A FASHIONABLE BEAUTY OF 1837
(By A. E. Chalon, R.A.)
To distant worlds a guide amid the night,
To nearer orbs the source of life and light;
Each star resplendent on its radiant throne
Gilds other systems and supports its own.
Thus we see Stewart, in his fame reclined,
Enlighten all the universe of mind;
To some for wonder, some for joy appear,
Admired when distant and beloved when near.
’Twas he gave rules to Fancy, grace to Thought,
Taught Virtue’s laws, and practised what he taught.
Dear me!

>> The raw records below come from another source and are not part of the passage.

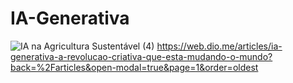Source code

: # IA-Generativa
![IA na Agricultura Sustentável (4)](https://github.com/FernandaSalles-Dev/IA-Generativa/assets/159280742/20de08ed-db35-4312-b4a5-526e9b777259)
https://web.dio.me/articles/ia-generativa-a-revolucao-criativa-que-esta-mudando-o-mundo?back=%2Farticles&open-modal=true&page=1&order=oldest
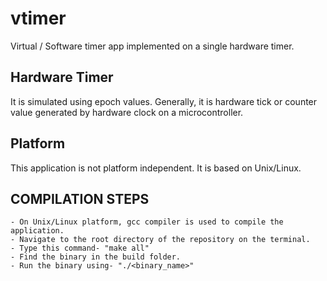 # vtimer

Virtual / Software timer app implemented on a single hardware timer.

## Hardware Timer

It is simulated using epoch values.
Generally, it is hardware tick or counter value generated by hardware clock on a microcontroller.

## Platform

This application is not platform independent. It is based on Unix/Linux.

## COMPILATION STEPS

    - On Unix/Linux platform, gcc compiler is used to compile the application.
    - Navigate to the root directory of the repository on the terminal.
    - Type this command- "make all"
    - Find the binary in the build folder.
    - Run the binary using- "./<binary_name>"
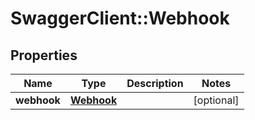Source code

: # SwaggerClient::Webhook

## Properties
Name | Type | Description | Notes
------------ | ------------- | ------------- | -------------
**webhook** | [**Webhook**](Webhook.md) |  | [optional] 


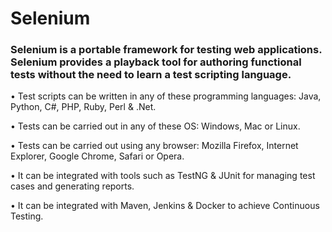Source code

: # Selenium

### Selenium is a portable framework for testing web applications. Selenium provides a playback tool for authoring functional tests without the need to learn a test scripting language.

• Test scripts can be written in any of these programming languages: Java, Python, C#, PHP, Ruby, Perl & .Net.

• Tests can be carried out in any of these OS: Windows, Mac or Linux.

• Tests can be carried out using any browser: Mozilla Firefox, Internet Explorer, Google Chrome, Safari or Opera.

• It can be integrated with tools such as TestNG & JUnit for managing test cases and generating reports.

• It can be integrated with Maven, Jenkins & Docker to achieve Continuous Testing.

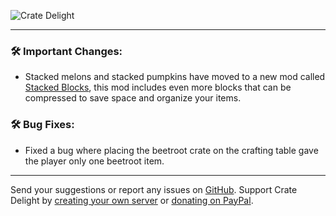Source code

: ![Crate Delight](https://cdn.modrinth.com/data/9rlXSyLg/images/c741ee61d02d1d45dd85222e826e3e6dd787e837.png)

***

### 🛠️ Important Changes:

- Stacked melons and stacked pumpkins have moved to a new mod called [Stacked Blocks](https://www.curseforge.com/minecraft/mc-mods/stacked-blocks), this mod includes even more blocks that can be compressed to save space and organize your items. 

### 🛠️ Bug Fixes:

- Fixed a bug where placing the beetroot crate on the crafting table gave the player only one beetroot item.

***

Send your suggestions or report any issues on [GitHub](https://github.com/axperty/cratedelight/issues/new). Support Crate Delight by [creating your own server](https://url-shortener.curseforge.com/p5i2k) or [donating on PayPal](https://paypal.me/kevgelhorn).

Something similar to the last line one remembers written by an earlier bard. In the same way Terence has been accused of imitating the old Eton Latin Grammar.
Harriet Martineau
-HARRIET MARTINEAU-
Somewhere about the year 1837 the world began to kick at the ‘Keepsakes,’ and they gradually got extinguished. Then the lords and the countesses put away their verses and dropped into prose, and, to the infinite loss of mankind, wrote no more until editors of great monthlies, anxious to show a list of illustrious names, began to ask them again.
As for the general literature of the day, there must have been a steady demand for new works of all kinds, for it was estimated that in 1836 there were no fewer than four thousand persons living by literary work. Most of them, of course, must have been simple publishers’ hacks. But seven hundred of them in London were journalists. At the present day there are said to be in London alone fourteen thousand men and women who live by writing. And of this number I should think that thirteen thousand are in some way or other connected with journalism. Publishers’ hacks still exist—that is to say, the unhappy men who, without genius or natural aptitude, or the art of writing pleasantly, are eternally engaged in compiling, stealing, arranging, and putting together books which may be palmed off upon an uncritical public for prize books and presents. But they are far fewer in proportion than they were, and perhaps the next generation may live to see them extinct.